Thank you for the bits on Horace and Olivia and The Man Behind the Curtain. Haven't seen the episode since it first aired on US television, so I've forgotten a good portion of it. (Lost is one of those shows that I wish I had on DVD or the time to rewatch and the space to DVR the reruns on Sci-Fi.) Your explanation actually clarified a lot of things.
I agree, I don't really think they will do the Butterfly Effect. If they do? I seriously doubt it will be the happy reset button. I don't see Lost ending "happily", just because it doesn't track with the genre - which feels a lot like horror sci-fi to me. But I could be wrong. At any rate I completely agree with you on that score. The reason I think they'll go with option 1 - is the show from the get-go has been focused on destiney/fate vs. random chance. John Lock's view that things are predestined and not open to chance. A pov that is seconded by Daniel Faraday and Eloise Hawking - who tell Desmond Hume and others that you can't change the past, you can't change what is written. The writer already knows the end of the story, it's not going to change. The characters can't make it something else. Hume, Shepard, Sawyer, and Sayid keep trying to make it different - they are questioning destiney. Not sure about Ben - he's a bit of a wild card, and this may be sadistic on my part, but one my favorite characters. I just find him fascinating.

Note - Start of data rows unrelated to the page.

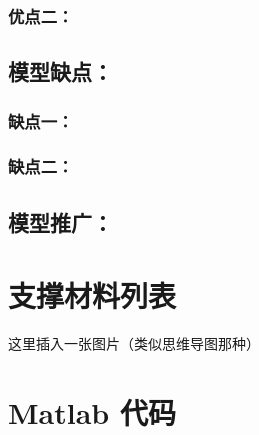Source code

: \documentclass[zihao=-4, UTF8]{article}		%
\theoremstyle{MyLineTheoremStyle} %
\theoremstyle{MyBlockTheoremStyle} %
\theoremstyle{MySubsubsectionStyle} %
\begin{document}
\subsubsection{优点二：}
\subsection{模型缺点：}
\subsubsection{缺点一：}
\subsubsection{缺点二：}
\subsection{模型推广：}

\nocite{*}



\newpage
\appendix
{}
\titleformat{\subsection}{\normalsize\bfseries}{\thesubsection}{1em}{}

\section{支撑材料列表}
\begin{center}
  这里插入一张图片（类似思维导图那种）
\end{center}
\section{Matlab 代码}
\end{document}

For a bit I thought that Horace's kid was Goodwin who Juliet was lovers with and Ana Lucia killed. But nope, different last names.
The kid could be irrelevant, which actually I rather like.
Regarding the triangle? Yes, it got old by the third season. Sigh. I've watched too many soap operas and read too many comic books, not to mention romance novels in my life time - I find love triangles and quadrangle's sort of predictable and rather annoying - unless they use them to actually develop the characters and not as a cheap means of lengthing the romantic/sexual tension. Bad as the BSG quadrangle of doom was - it did to a degree show us who the characters were and push their stories along - I wonder if Dee for example would have committed suicide if Lee hadn't cheated on her and gone to Starbuck, was that a factor in the dissolution of their marriage and her slide to despair? Maybe, maybe not. But for Lost? I don't know if the Sawyer/Jack/Kate triangle has evolved anyone except possibly, Sawyer and Juliet. Although will admit Kate and Jack have grown on me - I rather enjoyed them off island. I tend to ship friendships in genre over romance, far more interesting and less predictable.
Anyhow, thanks for the details on both Lost and RaceFail.